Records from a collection
──────────

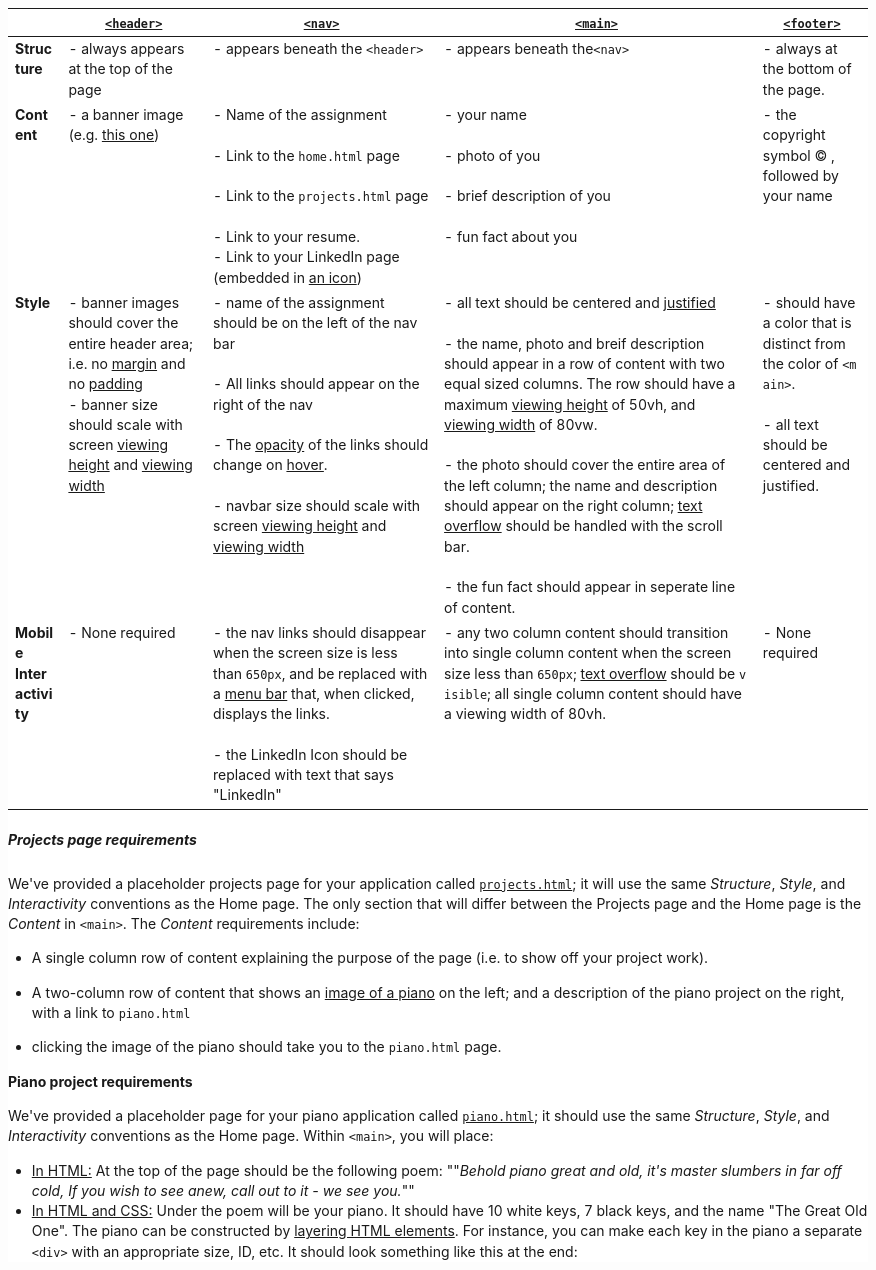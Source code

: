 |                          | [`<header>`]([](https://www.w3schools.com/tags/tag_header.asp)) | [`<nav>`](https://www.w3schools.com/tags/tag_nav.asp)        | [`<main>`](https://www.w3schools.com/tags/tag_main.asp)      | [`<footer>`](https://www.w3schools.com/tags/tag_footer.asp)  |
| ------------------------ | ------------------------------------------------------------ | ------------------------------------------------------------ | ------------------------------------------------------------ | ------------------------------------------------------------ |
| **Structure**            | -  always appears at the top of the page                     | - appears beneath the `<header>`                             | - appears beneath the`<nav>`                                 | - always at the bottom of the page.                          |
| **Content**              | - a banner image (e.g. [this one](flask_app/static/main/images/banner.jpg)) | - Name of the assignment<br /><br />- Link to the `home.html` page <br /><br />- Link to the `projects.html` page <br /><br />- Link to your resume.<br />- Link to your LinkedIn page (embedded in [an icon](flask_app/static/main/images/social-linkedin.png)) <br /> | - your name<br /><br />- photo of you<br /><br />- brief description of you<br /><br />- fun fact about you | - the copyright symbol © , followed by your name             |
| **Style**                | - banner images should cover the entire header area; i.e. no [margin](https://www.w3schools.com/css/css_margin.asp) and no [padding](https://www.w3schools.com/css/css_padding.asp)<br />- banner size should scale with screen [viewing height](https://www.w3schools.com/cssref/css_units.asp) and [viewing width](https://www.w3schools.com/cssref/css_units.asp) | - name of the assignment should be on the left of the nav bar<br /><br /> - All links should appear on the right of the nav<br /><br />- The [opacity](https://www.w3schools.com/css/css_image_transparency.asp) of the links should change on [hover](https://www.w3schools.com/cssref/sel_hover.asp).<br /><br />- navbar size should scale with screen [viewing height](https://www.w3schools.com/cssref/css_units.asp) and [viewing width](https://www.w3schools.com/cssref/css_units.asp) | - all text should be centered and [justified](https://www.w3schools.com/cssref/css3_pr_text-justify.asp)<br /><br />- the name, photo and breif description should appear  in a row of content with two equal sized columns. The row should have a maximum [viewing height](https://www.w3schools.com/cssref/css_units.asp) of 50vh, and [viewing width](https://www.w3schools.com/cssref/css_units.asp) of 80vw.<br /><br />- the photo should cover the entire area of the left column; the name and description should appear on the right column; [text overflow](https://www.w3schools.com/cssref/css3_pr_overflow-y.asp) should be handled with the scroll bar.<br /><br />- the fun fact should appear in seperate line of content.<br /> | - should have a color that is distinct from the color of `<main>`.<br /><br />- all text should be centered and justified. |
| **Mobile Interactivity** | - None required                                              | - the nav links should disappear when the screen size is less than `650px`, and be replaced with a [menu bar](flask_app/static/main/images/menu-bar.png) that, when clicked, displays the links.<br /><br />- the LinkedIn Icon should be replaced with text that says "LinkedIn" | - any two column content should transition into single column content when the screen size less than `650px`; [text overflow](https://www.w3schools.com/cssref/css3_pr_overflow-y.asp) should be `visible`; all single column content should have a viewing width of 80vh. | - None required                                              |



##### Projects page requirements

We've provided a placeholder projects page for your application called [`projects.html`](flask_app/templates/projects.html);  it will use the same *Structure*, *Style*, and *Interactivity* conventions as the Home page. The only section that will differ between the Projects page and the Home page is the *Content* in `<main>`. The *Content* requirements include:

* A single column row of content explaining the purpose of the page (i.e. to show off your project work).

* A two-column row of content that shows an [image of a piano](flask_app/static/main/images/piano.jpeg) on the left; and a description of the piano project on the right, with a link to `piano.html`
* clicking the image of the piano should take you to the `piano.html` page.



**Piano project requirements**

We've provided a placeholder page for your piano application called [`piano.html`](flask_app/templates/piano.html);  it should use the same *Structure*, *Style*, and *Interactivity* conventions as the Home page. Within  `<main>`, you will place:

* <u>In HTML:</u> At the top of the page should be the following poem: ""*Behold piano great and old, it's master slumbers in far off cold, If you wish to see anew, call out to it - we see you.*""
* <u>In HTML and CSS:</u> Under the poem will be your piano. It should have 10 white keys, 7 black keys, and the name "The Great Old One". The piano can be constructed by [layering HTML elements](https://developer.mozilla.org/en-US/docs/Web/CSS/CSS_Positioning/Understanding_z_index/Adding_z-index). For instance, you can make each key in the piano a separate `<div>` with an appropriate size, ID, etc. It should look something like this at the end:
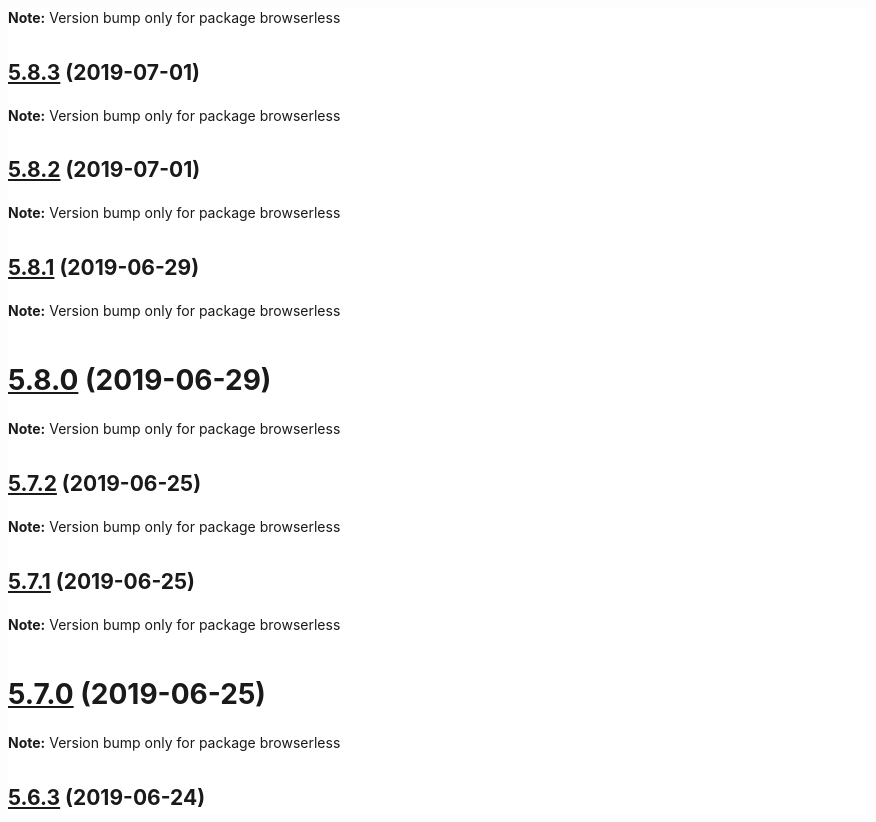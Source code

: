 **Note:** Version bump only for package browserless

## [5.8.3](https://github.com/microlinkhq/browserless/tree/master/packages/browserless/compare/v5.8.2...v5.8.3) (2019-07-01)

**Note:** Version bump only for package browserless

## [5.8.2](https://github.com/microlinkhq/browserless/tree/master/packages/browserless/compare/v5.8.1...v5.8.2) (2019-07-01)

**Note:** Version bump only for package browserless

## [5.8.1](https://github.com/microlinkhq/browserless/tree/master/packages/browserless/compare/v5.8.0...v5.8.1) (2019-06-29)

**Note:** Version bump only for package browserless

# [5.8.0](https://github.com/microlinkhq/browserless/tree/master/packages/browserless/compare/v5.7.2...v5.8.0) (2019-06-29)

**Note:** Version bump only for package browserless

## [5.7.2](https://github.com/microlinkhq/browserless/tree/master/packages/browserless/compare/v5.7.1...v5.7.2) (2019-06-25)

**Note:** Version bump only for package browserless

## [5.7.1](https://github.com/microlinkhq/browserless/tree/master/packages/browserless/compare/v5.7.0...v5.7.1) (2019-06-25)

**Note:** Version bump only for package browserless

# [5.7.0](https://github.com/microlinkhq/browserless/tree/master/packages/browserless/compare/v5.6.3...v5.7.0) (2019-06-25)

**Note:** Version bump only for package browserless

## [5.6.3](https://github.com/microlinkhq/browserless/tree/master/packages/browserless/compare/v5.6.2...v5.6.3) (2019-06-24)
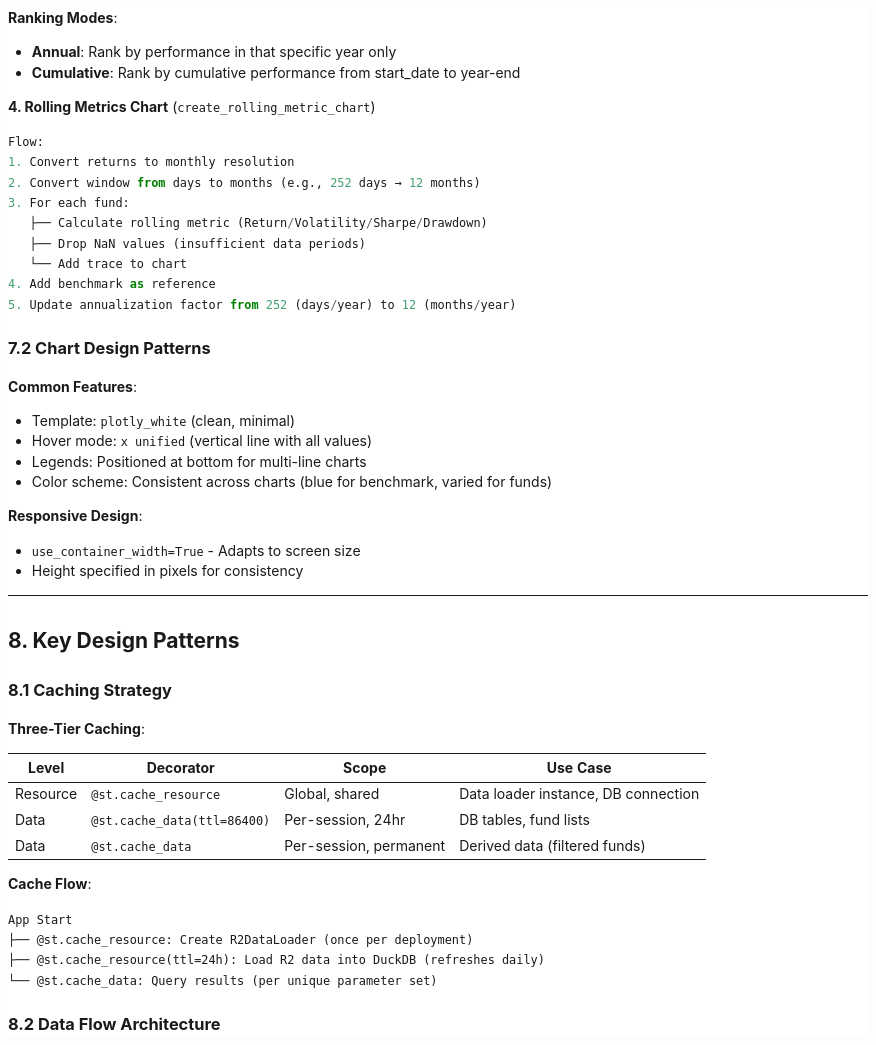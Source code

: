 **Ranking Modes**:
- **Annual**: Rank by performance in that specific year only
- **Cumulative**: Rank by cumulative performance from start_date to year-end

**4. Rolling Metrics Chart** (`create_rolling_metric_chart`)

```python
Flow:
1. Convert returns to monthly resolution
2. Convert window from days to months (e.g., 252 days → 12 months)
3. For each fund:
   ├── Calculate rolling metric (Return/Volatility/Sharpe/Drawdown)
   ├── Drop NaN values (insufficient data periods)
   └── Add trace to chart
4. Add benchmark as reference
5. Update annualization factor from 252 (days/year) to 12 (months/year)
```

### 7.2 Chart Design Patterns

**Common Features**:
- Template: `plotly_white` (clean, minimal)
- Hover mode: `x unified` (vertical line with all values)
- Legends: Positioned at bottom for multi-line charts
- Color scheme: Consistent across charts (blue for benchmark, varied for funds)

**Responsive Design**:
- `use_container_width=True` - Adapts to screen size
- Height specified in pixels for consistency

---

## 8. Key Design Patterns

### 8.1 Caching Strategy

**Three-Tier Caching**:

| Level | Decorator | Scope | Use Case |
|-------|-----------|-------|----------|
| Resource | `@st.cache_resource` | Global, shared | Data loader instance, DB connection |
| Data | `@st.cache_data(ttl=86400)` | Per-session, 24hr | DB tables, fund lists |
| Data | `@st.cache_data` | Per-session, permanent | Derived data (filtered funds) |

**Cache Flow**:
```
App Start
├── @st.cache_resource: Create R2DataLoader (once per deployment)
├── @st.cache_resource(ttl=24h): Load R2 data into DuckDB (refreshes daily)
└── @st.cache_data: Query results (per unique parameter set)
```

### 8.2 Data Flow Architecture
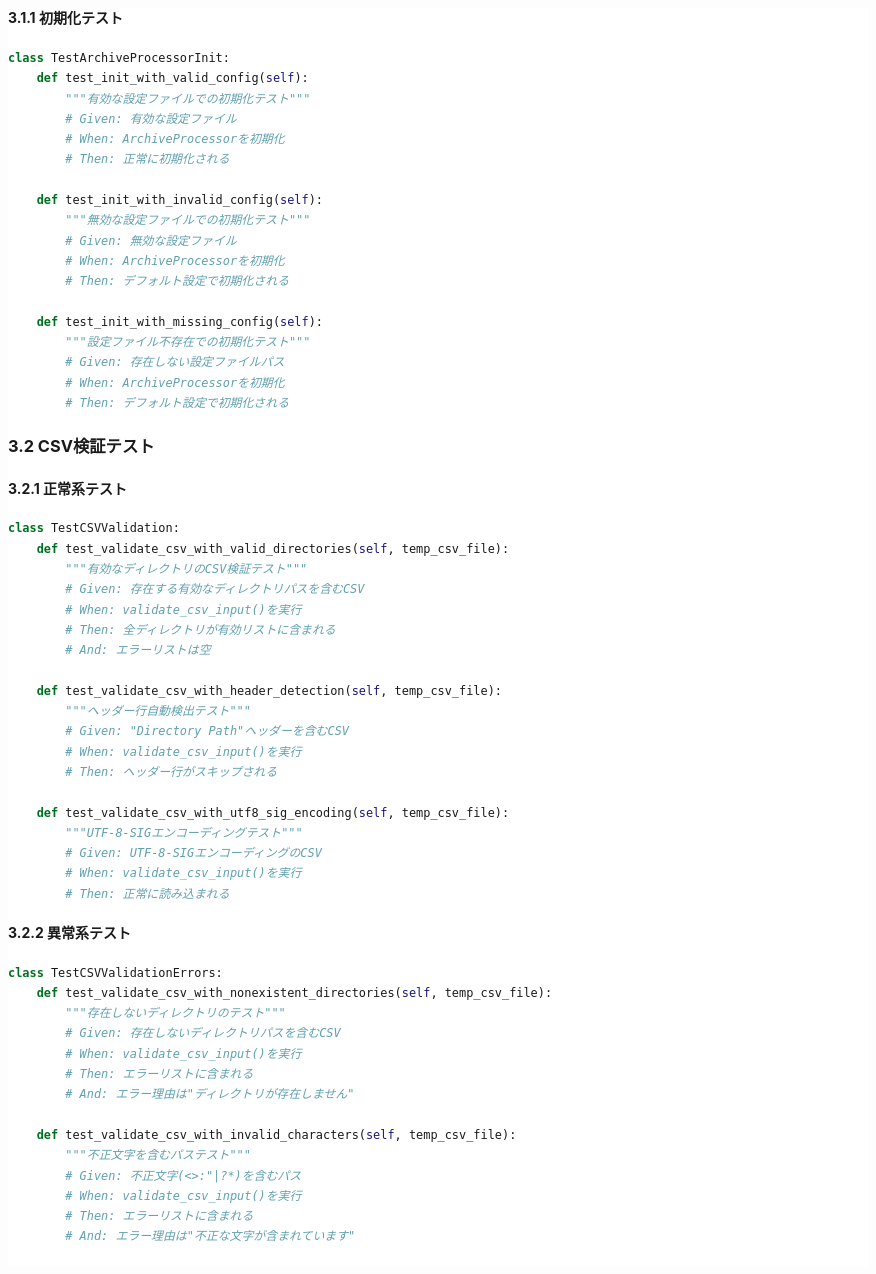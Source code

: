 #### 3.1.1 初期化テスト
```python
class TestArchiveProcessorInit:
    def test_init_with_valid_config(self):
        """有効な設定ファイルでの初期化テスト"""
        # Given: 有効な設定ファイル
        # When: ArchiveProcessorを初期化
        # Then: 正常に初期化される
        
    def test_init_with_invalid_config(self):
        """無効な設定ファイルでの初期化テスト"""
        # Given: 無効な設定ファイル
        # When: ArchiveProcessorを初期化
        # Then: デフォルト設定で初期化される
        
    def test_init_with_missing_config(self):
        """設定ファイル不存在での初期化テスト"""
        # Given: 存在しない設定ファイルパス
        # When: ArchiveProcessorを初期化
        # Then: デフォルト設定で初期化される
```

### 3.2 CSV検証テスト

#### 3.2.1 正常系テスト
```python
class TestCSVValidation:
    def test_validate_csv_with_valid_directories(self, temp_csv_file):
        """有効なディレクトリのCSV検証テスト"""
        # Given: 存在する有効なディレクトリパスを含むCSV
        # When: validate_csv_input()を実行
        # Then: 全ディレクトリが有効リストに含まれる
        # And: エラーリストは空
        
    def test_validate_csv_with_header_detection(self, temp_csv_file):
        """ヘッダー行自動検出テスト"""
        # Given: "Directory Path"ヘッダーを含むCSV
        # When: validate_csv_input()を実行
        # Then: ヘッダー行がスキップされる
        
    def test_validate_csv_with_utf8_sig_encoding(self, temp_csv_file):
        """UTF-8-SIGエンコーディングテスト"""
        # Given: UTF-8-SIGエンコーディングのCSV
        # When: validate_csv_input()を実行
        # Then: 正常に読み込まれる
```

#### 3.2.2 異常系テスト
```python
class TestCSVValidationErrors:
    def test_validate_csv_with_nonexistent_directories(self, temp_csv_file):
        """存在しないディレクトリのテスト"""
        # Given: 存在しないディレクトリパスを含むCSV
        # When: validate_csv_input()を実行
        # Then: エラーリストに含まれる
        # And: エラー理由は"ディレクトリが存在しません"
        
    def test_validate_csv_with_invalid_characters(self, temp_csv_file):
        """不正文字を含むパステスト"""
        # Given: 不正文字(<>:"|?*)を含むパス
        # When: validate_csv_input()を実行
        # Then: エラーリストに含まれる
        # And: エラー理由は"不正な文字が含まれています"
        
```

──────────

- _What is being asked_
Look through the data and show every line containing "packages".

- _Exercise solution_
## [5.8.3](https://github.com/microlinkhq/browserless/tree/master/packages/browserless/compare/v5.8.2...v5.8.3) (2019-07-01)
## [5.8.2](https://github.com/microlinkhq/browserless/tree/master/packages/browserless/compare/v5.8.1...v5.8.2) (2019-07-01)
## [5.8.1](https://github.com/microlinkhq/browserless/tree/master/packages/browserless/compare/v5.8.0...v5.8.1) (2019-06-29)
# [5.8.0](https://github.com/microlinkhq/browserless/tree/master/packages/browserless/compare/v5.7.2...v5.8.0) (2019-06-29)
## [5.7.2](https://github.com/microlinkhq/browserless/tree/master/packages/browserless/compare/v5.7.1...v5.7.2) (2019-06-25)
## [5.7.1](https://github.com/microlinkhq/browserless/tree/master/packages/browserless/compare/v5.7.0...v5.7.1) (2019-06-25)
# [5.7.0](https://github.com/microlinkhq/browserless/tree/master/packages/browserless/compare/v5.6.3...v5.7.0) (2019-06-25)
## [5.6.3](https://github.com/microlinkhq/browserless/tree/master/packages/browserless/compare/v5.6.2...v5.6.3) (2019-06-24)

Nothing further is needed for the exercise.